Your goal – Return every line from the one with "- Add new color" through the one with "- Improve speed", inclusive, exactly as it appears below.

Listed records Block Start

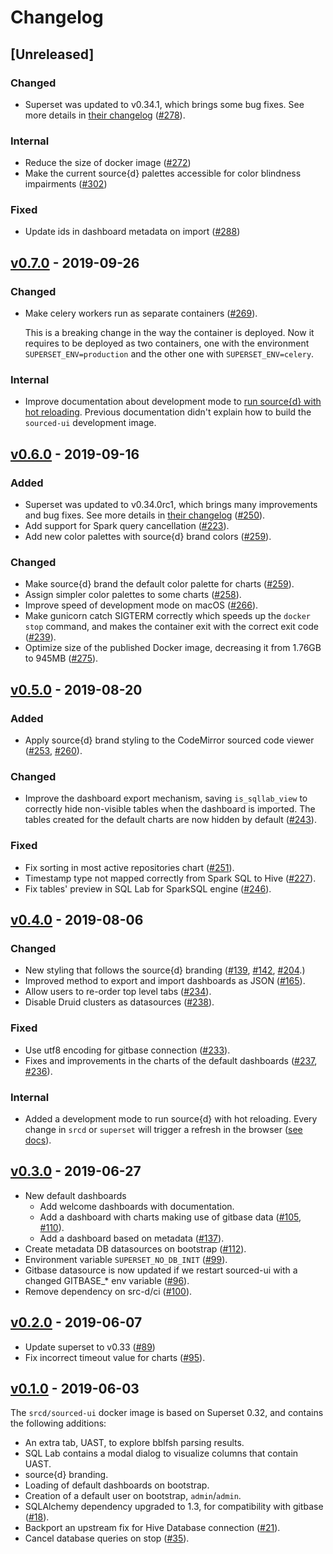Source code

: # Changelog

## [Unreleased]

### Changed

- Superset was updated to v0.34.1, which brings some bug fixes. See more details in [their changelog](https://github.com/apache/incubator-superset/blob/master/CHANGELOG.md#0341-20190927-1822-0000) ([#278](https://github.com/src-d/sourced-ui/issues/278)).

### Internal

- Reduce the size of docker image ([#272](https://github.com/src-d/sourced-ui/issues/272))
- Make the current source{d} palettes accessible for color blindness impairments ([#302](https://github.com/src-d/sourced-ui/issues/302))

### Fixed

- Update ids in dashboard metadata on import ([#288](https://github.com/src-d/sourced-ui/issues/288))

## [v0.7.0](https://github.com/src-d/sourced-ui/releases/tag/v0.7.0) - 2019-09-26

### Changed

- Make celery workers run as separate containers ([#269](https://github.com/src-d/sourced-ui/issues/269)).

  This is a breaking change in the way the container is deployed. Now it requires to be deployed as two containers, one with the environment `SUPERSET_ENV=production` and the other one with `SUPERSET_ENV=celery`.

### Internal

- Improve documentation about development mode to [run source{d} with hot reloading](./CONTRIBUTING.md#run-sourced-ce-for-development-with-hot-reloading). Previous documentation didn't explain how to build the `sourced-ui` development image.

## [v0.6.0](https://github.com/src-d/sourced-ui/releases/tag/v0.6.0) - 2019-09-16

### Added

- Superset was updated to v0.34.0rc1, which brings many improvements and bug fixes. See more details in [their changelog](https://github.com/apache/incubator-superset/blob/master/CHANGELOG.md#0340-20190809-0058-0000) ([#250](https://github.com/src-d/sourced-ui/issues/250)).
- Add support for Spark query cancellation ([#223](https://github.com/src-d/sourced-ui/issues/223)).
- Add new color palettes with source{d} brand colors ([#259](https://github.com/src-d/sourced-ui/issues/259)).

### Changed

- Make source{d} brand the default color palette for charts ([#259](https://github.com/src-d/sourced-ui/pull/259)).
- Assign simpler color palettes to some charts ([#258](https://github.com/src-d/sourced-ui/pull/258)).
- Improve speed of development mode on macOS ([#266](https://github.com/src-d/sourced-ui/pull/266)).
- Make gunicorn catch SIGTERM correctly which speeds up the `docker stop` command, and makes the container exit with the correct exit code ([#239](https://github.com/src-d/sourced-ui/issues/239)).
- Optimize size of the published Docker image, decreasing it from 1.76GB to 945MB ([#275](https://github.com/src-d/sourced-ui/pull/275)).

## [v0.5.0](https://github.com/src-d/sourced-ui/releases/tag/v0.5.0) - 2019-08-20

### Added

- Apply source{d} brand styling to the CodeMirror sourced code viewer ([#253](https://github.com/src-d/sourced-ui/issues/253), [#260](https://github.com/src-d/sourced-ui/issues/260)).

### Changed

- Improve the dashboard export mechanism, saving `is_sqllab_view` to correctly hide non-visible tables when the dashboard is imported. The tables created for the default charts are now hidden by default ([#243](https://github.com/src-d/sourced-ui/issues/243)).

### Fixed

- Fix sorting in most active repositories chart ([#251](https://github.com/src-d/sourced-ui/issues/251)).
- Timestamp type not mapped correctly from Spark SQL to Hive ([#227](https://github.com/src-d/sourced-ui/issues/227)).
- Fix tables' preview in SQL Lab for SparkSQL engine ([#246](https://github.com/src-d/sourced-ui/pull/246)).

## [v0.4.0](https://github.com/src-d/sourced-ui/releases/tag/v0.4.0) - 2019-08-06

### Changed

- New styling that follows the source{d} branding ([#139](https://github.com/src-d/sourced-ui/issues/139), [#142](https://github.com/src-d/sourced-ui/issues/142), [#204](https://github.com/src-d/sourced-ui/pull/204).)
- Improved method to export and import dashboards as JSON ([#165](https://github.com/src-d/sourced-ui/issues/165)).
- Allow users to re-order top level tabs ([#234](https://github.com/src-d/sourced-ui/pull/234)).
- Disable Druid clusters as datasources ([#238](https://github.com/src-d/sourced-ui/pull/238)).

### Fixed

- Use utf8 encoding for gitbase connection ([#233](https://github.com/src-d/sourced-ui/issues/233)).
- Fixes and improvements in the charts of the default dashboards ([#237](https://github.com/src-d/sourced-ui/issues/237), [#236](https://github.com/src-d/sourced-ui/issues/236)).

### Internal

- Added a development mode to run source{d} with hot reloading. Every change in `srcd` or `superset`
will trigger a refresh in the browser ([see docs](./CONTRIBUTING.md#run-sourced-ce-for-development-with-hot-reloading)).

## [v0.3.0](https://github.com/src-d/sourced-ui/releases/tag/v0.3.0) - 2019-06-27

- New default dashboards
  - Add welcome dashboards with documentation.
  - Add a dashboard with charts making use of gitbase data ([#105](https://github.com/src-d/sourced-ui/issues/105), [#110](https://github.com/src-d/sourced-ui/issues/110)).
  - Add a dashboard based on metadata ([#137](https://github.com/src-d/sourced-ui/issues/137)).
- Create metadata DB datasources on bootstrap ([#112](https://github.com/src-d/sourced-ui/issues/112)).
- Environment variable `SUPERSET_NO_DB_INIT` ([#99](https://github.com/src-d/sourced-ui/issues/99)).
- Gitbase datasource is now updated if we restart sourced-ui with a changed GITBASE_* env variable ([#96](https://github.com/src-d/sourced-ui/issues/96)).
- Remove dependency on src-d/ci ([#100](https://github.com/src-d/sourced-ui/issues/100)).

## [v0.2.0](https://github.com/src-d/sourced-ui/releases/tag/v0.2.0) - 2019-06-07

- Update superset to v0.33 ([#89](https://github.com/src-d/sourced-ui/issues/89))
- Fix incorrect timeout value for charts ([#95](https://github.com/src-d/sourced-ui/issues/95)).

## [v0.1.0](https://github.com/src-d/sourced-ui/releases/tag/v0.1.0) - 2019-06-03

The `srcd/sourced-ui` docker image is based on Superset 0.32, and contains the following additions:
- An extra tab, UAST, to explore bblfsh parsing results.
- SQL Lab contains a modal dialog to visualize columns that contain UAST.
- source{d} branding.
- Loading of default dashboards on bootstrap.
- Creation of a default user on bootstrap, `admin`/`admin`.
- SQLAlchemy dependency upgraded to 1.3, for compatibility with gitbase ([#18](https://github.com/src-d/sourced-ui/issues/18)).
- Backport an upstream fix for Hive Database connection ([#21](https://github.com/src-d/sourced-ui/issues/21)).
- Cancel database queries on stop ([#35](https://github.com/src-d/sourced-ui/issues/35)).
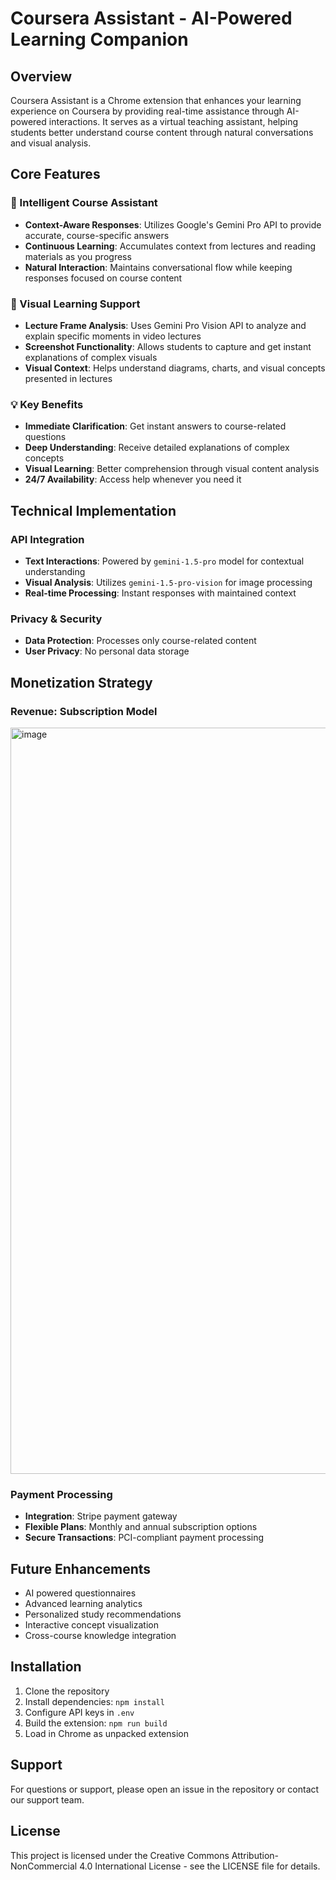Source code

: # Coursera Assistant - AI-Powered Learning Companion

## Overview
Coursera Assistant is a Chrome extension that enhances your learning experience on Coursera by providing real-time assistance through AI-powered interactions. It serves as a virtual teaching assistant, helping students better understand course content through natural conversations and visual analysis.

## Core Features

### 🤖 Intelligent Course Assistant
- **Context-Aware Responses**: Utilizes Google's Gemini Pro API to provide accurate, course-specific answers
- **Continuous Learning**: Accumulates context from lectures and reading materials as you progress
- **Natural Interaction**: Maintains conversational flow while keeping responses focused on course content

### 📸 Visual Learning Support
- **Lecture Frame Analysis**: Uses Gemini Pro Vision API to analyze and explain specific moments in video lectures
- **Screenshot Functionality**: Allows students to capture and get instant explanations of complex visuals
- **Visual Context**: Helps understand diagrams, charts, and visual concepts presented in lectures

### 💡 Key Benefits
- **Immediate Clarification**: Get instant answers to course-related questions
- **Deep Understanding**: Receive detailed explanations of complex concepts
- **Visual Learning**: Better comprehension through visual content analysis
- **24/7 Availability**: Access help whenever you need it

## Technical Implementation

### API Integration
- **Text Interactions**: Powered by `gemini-1.5-pro` model for contextual understanding
- **Visual Analysis**: Utilizes `gemini-1.5-pro-vision` for image processing
- **Real-time Processing**: Instant responses with maintained context

### Privacy & Security
- **Data Protection**: Processes only course-related content
- **User Privacy**: No personal data storage

## Monetization Strategy

### Revenue: Subscription Model

<img width="1194" alt="image" src="https://github.com/user-attachments/assets/91610f98-b9b3-4c6c-9450-568091bbe394">



### Payment Processing
- **Integration**: Stripe payment gateway
- **Flexible Plans**: Monthly and annual subscription options
- **Secure Transactions**: PCI-compliant payment processing

## Future Enhancements
- AI powered questionnaires
- Advanced learning analytics
- Personalized study recommendations
- Interactive concept visualization
- Cross-course knowledge integration

## Installation
1. Clone the repository
2. Install dependencies: `npm install`
3. Configure API keys in `.env`
4. Build the extension: `npm run build`
5. Load in Chrome as unpacked extension

## Support
For questions or support, please open an issue in the repository or contact our support team.

## License
This project is licensed under the Creative Commons Attribution-NonCommercial 4.0 International License - see the LICENSE file for details.
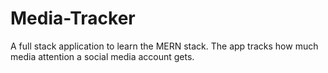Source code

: # Media-Tracker
A full stack application to learn the MERN stack. The app tracks how much media attention a social media account gets.
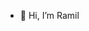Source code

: - 👋 Hi, I’m Ramil
<!---
RamilRD/RamilRD is a ✨ special ✨ repository because its `README.md` (this file) appears on your GitHub profile.
You can click the Preview link to take a look at your changes.
--->
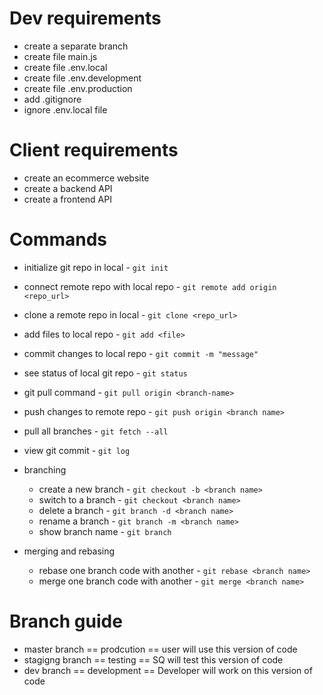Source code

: # Dev requirements
  - create a separate branch
  - create file main.js
  - create file .env.local
  - create file .env.development
  - create file .env.production
  - add .gitignore
  - ignore .env.local file

# Client requirements
  - create an ecommerce website
  - create a backend API
  - create a frontend API

# Commands
  - initialize git repo in local - `git init`
  - connect remote repo with local repo - `git remote add origin <repo_url>`
  - clone a remote repo in local - `git clone <repo_url>`
  - add files to local repo - `git add <file>`
  - commit changes to local repo - `git commit -m "message"`
  - see status of local git repo - `git status`
  - git pull command - `git pull origin <branch-name>`
  - push changes to remote repo - `git push origin <branch name>`
  - pull all branches - `git fetch --all`
  - view git commit - `git log`
  
  - branching
    - create a new branch - `git checkout -b <branch name>`
    - switch to a branch - `git checkout <branch name>`
    - delete a branch - `git branch -d <branch name>`
    - rename a branch - `git branch -m <branch name>`
    - show branch name - `git branch`


  - merging and rebasing
    - rebase one branch code with another - `git rebase <branch name>`
    - merge one branch code with another - `git merge <branch name>`

# Branch guide
  - master branch == prodcution == user will use this version of code
  - stagigng branch == testing == SQ will test this version of code
  - dev branch == development == Developer will work on this version of code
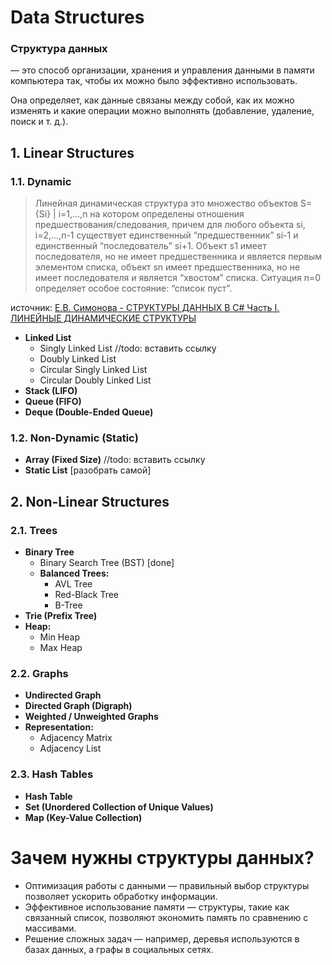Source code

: # Data Structures

### Структура данных
  — это способ организации, хранения и управления данными в памяти компьютера так, чтобы их можно было эффективно использовать.

Она определяет, как данные связаны между собой, как их можно изменять и какие операции можно выполнять (добавление, удаление, поиск и т. д.).

## 1. Linear Structures  
### 1.1. Dynamic
> Линейная динамическая структура это множество объектов S={Si} | i=1,...,n
> на котором определены отношения предшествования/следования, причем для любого 
> объекта si, i=2,...,n-1 существует единственный “предшественник”
> si-1 и единственный “последователь” si+1. Объект s1 имеет последователя, но
> не имеет предшественника и является первым элементом списка, объект sn
> имеет предшественника, но не имеет последователя и является “хвостом”
> списка. Ситуация n=0 определяет особое состояние: “список пуст”.

источник: [Е.В. Симонова - СТРУКТУРЫ ДАННЫХ В С# Часть I. ЛИНЕЙНЫЕ ДИНАМИЧЕСКИЕ
СТРУКТУРЫ](https://repo.ssau.ru/bitstream/Uchebnye-izdaniya/Struktury-dannyh-v-C-Ch-1-73315/1/%d0%a1%d0%b8%d0%bc%d0%be%d0%bd%d0%be%d0%b2%d0%b0%20%d0%95.%d0%92.%20%d0%a1%d1%82%d1%80%d1%83%d0%ba%d1%82%d1%83%d1%80%d1%8b%20%20%d0%b4%d0%b0%d0%bd%d0%bd%d1%8b%d1%85.%20%d0%a7%d0%b0%d1%81%d1%82%d1%8c%20I.%202018.pdf)

- **Linked List**  
  - Singly Linked List  //todo: вставить ссылку
  - Doubly Linked List  
  - Circular Singly Linked List
  - Circular Doubly Linked List
- **Stack (LIFO)**  
- **Queue (FIFO)**  
- **Deque (Double-Ended Queue)**  

### 1.2. Non-Dynamic (Static)  
- **Array (Fixed Size)**  //todo: вставить ссылку
- **Static List**  [разобрать самой]

## 2. Non-Linear Structures  
### 2.1. Trees  
- **Binary Tree**  
  - Binary Search Tree (BST) [done]
  - **Balanced Trees:**  
    - AVL Tree
    - Red-Black Tree
    - B-Tree
- **Trie (Prefix Tree)**
- **Heap:**  
  - Min Heap  
  - Max Heap  

### 2.2. Graphs
- **Undirected Graph**
- **Directed Graph (Digraph)**  
- **Weighted / Unweighted Graphs**  
- **Representation:**  
  - Adjacency Matrix  
  - Adjacency List  

### 2.3. Hash Tables
- **Hash Table**
- **Set (Unordered Collection of Unique Values)**
- **Map (Key-Value Collection)**

# Зачем нужны структуры данных?
* Оптимизация работы с данными — правильный выбор структуры позволяет ускорить обработку информации.
* Эффективное использование памяти — структуры, такие как связанный список, позволяют экономить память по сравнению с массивами.
* Решение сложных задач — например, деревья используются в базах данных, а графы в социальных сетях.
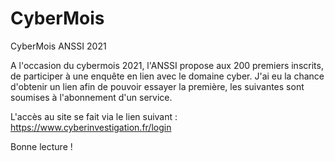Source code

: # CyberMois
CyberMois ANSSI 2021

A l'occasion du cybermois 2021, l'ANSSI propose aux 200 premiers inscrits, de participer à une enquête en lien avec le domaine cyber. J'ai eu la chance d'obtenir un lien afin de pouvoir essayer la première, les suivantes sont soumises à l'abonnement d'un service.

L'accès au site se fait via le lien suivant : https://www.cyberinvestigation.fr/login

Bonne lecture ! 

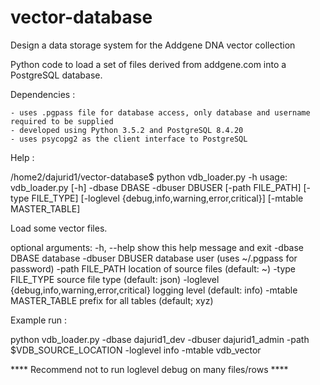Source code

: # vector-database

Design a data storage system for the Addgene DNA vector collection

Python code to load a set of files derived from addgene.com into a PostgreSQL database.

Dependencies :

    - uses .pgpass file for database access, only database and username required to be supplied
    - developed using Python 3.5.2 and PostgreSQL 8.4.20
    - uses psycopg2 as the client interface to PostgreSQL

Help :

/home2/dajurid1/vector-database$ python vdb_loader.py -h
usage: vdb_loader.py [-h] -dbase DBASE -dbuser DBUSER [-path FILE_PATH]
                     [-type FILE_TYPE]
                     [-loglevel {debug,info,warning,error,critical}]
                     [-mtable MASTER_TABLE]

Load some vector files.

optional arguments:
  -h, --help            show this help message and exit
  -dbase DBASE          database
  -dbuser DBUSER        database user (uses ~/.pgpass for password)
  -path FILE_PATH       location of source files (default: ~)
  -type FILE_TYPE       source file type (default: json)
  -loglevel {debug,info,warning,error,critical}
                        logging level (default: info)
  -mtable MASTER_TABLE  prefix for all tables (default; xyz)

Example run :

python vdb_loader.py -dbase dajurid1_dev -dbuser dajurid1_admin -path $VDB_SOURCE_LOCATION -loglevel info -mtable vdb_vector


**** Recommend not to run loglevel debug on many files/rows ****


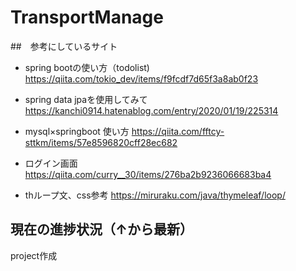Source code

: # TransportManage

##　参考にしているサイト

- spring bootの使い方（todolist)
https://qiita.com/tokio_dev/items/f9fcdf7d65f3a8ab0f23

- spring data jpaを使用してみて
https://kanchi0914.hatenablog.com/entry/2020/01/19/225314

- mysql×springboot 使い方
https://qiita.com/fftcy-sttkm/items/57e8596820cff28ec682

- ログイン画面
https://qiita.com/curry__30/items/276ba2b9236066683ba4

- thループ文、css参考
https://miruraku.com/java/thymeleaf/loop/

## 現在の進捗状況（↑から最新）

project作成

Listed records Block End

Task answer –
- Add new color palettes with source{d} brand colors ([#259](https://github.com/src-d/sourced-ui/issues/259)).

### Changed

- Make source{d} brand the default color palette for charts ([#259](https://github.com/src-d/sourced-ui/pull/259)).
- Assign simpler color palettes to some charts ([#258](https://github.com/src-d/sourced-ui/pull/258)).
- Improve speed of development mode on macOS ([#266](https://github.com/src-d/sourced-ui/pull/266)).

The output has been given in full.